Na ile szacunkowo został wyceniony rebranding gadżetów, logotypu, identyfikacji graficznej jako takiej?
Dobrze, że pan o to pyta. Bo trzeba zaznaczyć, że marka linii lotniczych to nie tylko wygląd samolotów, ale cały system naczyń połączonych. Jesteśmy obecni bardzo silnie w wielu przestrzeniach i na lotniskach całego świata, w internecie, w każdym gadżecie, który otrzymują pasażerowie. Trudno wyliczyć te koszty, ale sądzę, że musielibyśmy mówić znowu nie o setkach tysięcy, a milionach złotych. Sam proces zmiany identyfikacji wizualnej trwałby wiele lat, a przecież my stosunkowo niedawno temu zaczęliśmy się znowu kojarzyć pozytywnie. Proszę sobie wyobrazić, że nagle w przestrzeni pojawiają się różne oznaczenia, malowania, logotypy. W tak wrażliwym momencie budowanie rozpoznawalności marki na pewno by na tym ucierpiało. Po prostu musimy spojrzeć na to zagadnienie biznesowo. My przecież nie uciekamy od polskości, ale wręcz robimy wszystko, aby się z nią kojarzyć. Nasza kampania reklamowa opiera się o promowanie polskiej gościnności.
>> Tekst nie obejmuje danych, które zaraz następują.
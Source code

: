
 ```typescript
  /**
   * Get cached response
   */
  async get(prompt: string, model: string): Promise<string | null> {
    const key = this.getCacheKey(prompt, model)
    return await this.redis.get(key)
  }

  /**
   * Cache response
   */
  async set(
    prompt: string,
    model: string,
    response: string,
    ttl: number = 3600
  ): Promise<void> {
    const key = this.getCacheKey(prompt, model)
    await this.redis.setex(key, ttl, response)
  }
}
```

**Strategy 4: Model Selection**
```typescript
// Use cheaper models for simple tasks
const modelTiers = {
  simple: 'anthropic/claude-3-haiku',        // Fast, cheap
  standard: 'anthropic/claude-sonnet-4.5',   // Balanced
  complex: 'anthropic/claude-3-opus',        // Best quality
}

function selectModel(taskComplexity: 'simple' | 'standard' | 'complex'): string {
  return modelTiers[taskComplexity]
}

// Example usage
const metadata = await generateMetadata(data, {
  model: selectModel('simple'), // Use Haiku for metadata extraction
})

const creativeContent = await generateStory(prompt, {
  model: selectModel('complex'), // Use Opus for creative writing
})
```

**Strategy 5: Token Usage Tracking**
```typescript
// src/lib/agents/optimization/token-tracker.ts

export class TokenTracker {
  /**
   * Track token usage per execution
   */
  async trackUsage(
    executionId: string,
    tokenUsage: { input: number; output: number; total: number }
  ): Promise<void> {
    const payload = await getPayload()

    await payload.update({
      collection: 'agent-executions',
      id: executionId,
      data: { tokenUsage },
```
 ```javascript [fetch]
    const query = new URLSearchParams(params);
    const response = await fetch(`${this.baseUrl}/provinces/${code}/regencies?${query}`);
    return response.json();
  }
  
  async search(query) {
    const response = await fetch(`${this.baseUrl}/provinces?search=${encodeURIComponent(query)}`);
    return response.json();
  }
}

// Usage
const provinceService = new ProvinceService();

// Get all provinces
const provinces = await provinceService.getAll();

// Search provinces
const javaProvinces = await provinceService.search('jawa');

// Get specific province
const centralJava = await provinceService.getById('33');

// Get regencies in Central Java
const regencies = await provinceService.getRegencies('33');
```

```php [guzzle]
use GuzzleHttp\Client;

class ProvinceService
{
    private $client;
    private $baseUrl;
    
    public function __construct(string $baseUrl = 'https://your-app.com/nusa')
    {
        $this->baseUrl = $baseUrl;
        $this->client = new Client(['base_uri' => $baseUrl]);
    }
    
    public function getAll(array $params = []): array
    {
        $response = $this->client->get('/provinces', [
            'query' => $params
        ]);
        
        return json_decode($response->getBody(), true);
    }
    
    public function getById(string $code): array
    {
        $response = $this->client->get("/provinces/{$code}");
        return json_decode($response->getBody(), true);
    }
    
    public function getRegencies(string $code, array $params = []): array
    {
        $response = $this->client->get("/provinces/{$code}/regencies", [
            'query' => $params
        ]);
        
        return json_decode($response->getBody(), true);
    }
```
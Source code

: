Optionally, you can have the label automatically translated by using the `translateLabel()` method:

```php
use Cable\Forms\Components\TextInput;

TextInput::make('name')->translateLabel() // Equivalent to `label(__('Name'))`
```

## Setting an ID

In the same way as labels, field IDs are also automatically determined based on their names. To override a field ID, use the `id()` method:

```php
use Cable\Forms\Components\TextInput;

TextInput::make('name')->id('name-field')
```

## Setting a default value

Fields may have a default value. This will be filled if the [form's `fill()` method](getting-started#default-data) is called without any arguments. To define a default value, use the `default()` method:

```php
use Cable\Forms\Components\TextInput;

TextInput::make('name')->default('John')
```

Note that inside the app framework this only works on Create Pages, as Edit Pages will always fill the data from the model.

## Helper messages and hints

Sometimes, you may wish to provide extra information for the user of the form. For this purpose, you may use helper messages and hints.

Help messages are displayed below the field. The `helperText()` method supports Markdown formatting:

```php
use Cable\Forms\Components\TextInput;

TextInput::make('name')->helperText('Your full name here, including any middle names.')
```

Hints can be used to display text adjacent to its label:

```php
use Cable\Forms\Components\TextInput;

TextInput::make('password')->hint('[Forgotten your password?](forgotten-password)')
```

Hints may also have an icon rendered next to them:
Jak wspomniany rebranding wpłynąłby na międzynarodowe ambicje LOT-u?
Wiele osób nie myśli w tym kontekście, ale LOT chce być nie tylko przewoźnikiem narodowym Polski, ale docelowo - Europy Środkowo-Wschodniej. Chcemy być postrzegani jako linia z polskimi korzeniami, które podkreśla i jest z nich dumna, ale docelowo łączy ze światem także inne państwa regionu. To się już dzieje np. na Węgrzech, skąd otwieramy połączenia do USA. Niedługo ujawnimy kolejne inicjatywy, pokazujące jak LOT konsoliduje rynek regionalny. Chcemy, aby z polskim LOT-em mogli się utożsamiać obywatele wielu państw. Nie zapomnimy jednak nigdy, skąd pochodzimy, o to nie trzeba się martwić.
Jak w takim razie zapatrujecie się państwo na pozytywne przyjęcie pomysłu przemalowania samolotów LOT-u przez prezydenta Andrzeja Dudę?
Z tego co czytam panu prezydentowi podoba się pomysł, aby LOT był nośnikiem polskich barw i reprezentował Polskę za granicą, i właściwie można powiedzieć, że w tej opinii się absolutnie zgadzamy. Dwa samoloty przygotowane na rocznicę niepodległości będą promować naszą tożsamość narodową w najodleglejszych zakątkach świata. Polska flaga nigdy też nie zniknie z tożsamości marki. Co do zasady uważam, że nie warto szukać różnic i zagłębiać się w niuanse, bo przyświeca nam ta sama idea, czyli pozytywna promocja Polski zagranicą. Metody dojścia do tego celu są różne, ale muszą one uwzględniać warunki biznesowe, ale też kontekst przewoźnika regionalnego, o którym wspominałem. Tylko rentowny i rozwijający się LOT będzie przynosił Polsce dumę na świecie.
Niemniej Marcin Mastalerek sugeruje, że problemem nie są pieniądze i biznes, ale brak odważnej wizji w spółkach skarbu państwa, podając przy tym za przykład LOT.
Sądzę, że to ogólne stwierdzenie nie ma zastosowania do LOT-u. Myśmy mieli i nadal mamy ogromną odwagę - przede wszystkim by naprawiać i rozwijać narodowego przewoźnika. Z różnych scenariuszy, które mogły spotkać naszą spółkę, w 2016 r. przy ówczesnych stratach, realna była opcja bankructwa. Właśnie wtedy podjęliśmy rękawicę i postanowiliśmy uczynić z LOT-u jedną z najskuteczniejszych polskich marak, ale wymagało to żelaznej konsekwencji i pracy u podstaw. Dzięki temu dzisiaj, jako Polacy, realnie możemy być z LOT-u dumni, odbieramy nowe maszyny, otwieramy nowe trasy - np. w maju do Singapuru. Na koniec dnia trzeba jednak pamiętać, że operujemy na ogromnie konkurencyjnym rynku i żeby się na nim utrzymać, musimy zarabiać pieniądze. To nie wyklucza postawy patriotycznej, a naszym zdaniem wręcz ją definiuję. Co może być bardziej patriotycznego niż silna, konkurencyjna i skuteczna polska firma, która nie wstydzi się swoich korzeni i mówi o nich otwartym tekstem?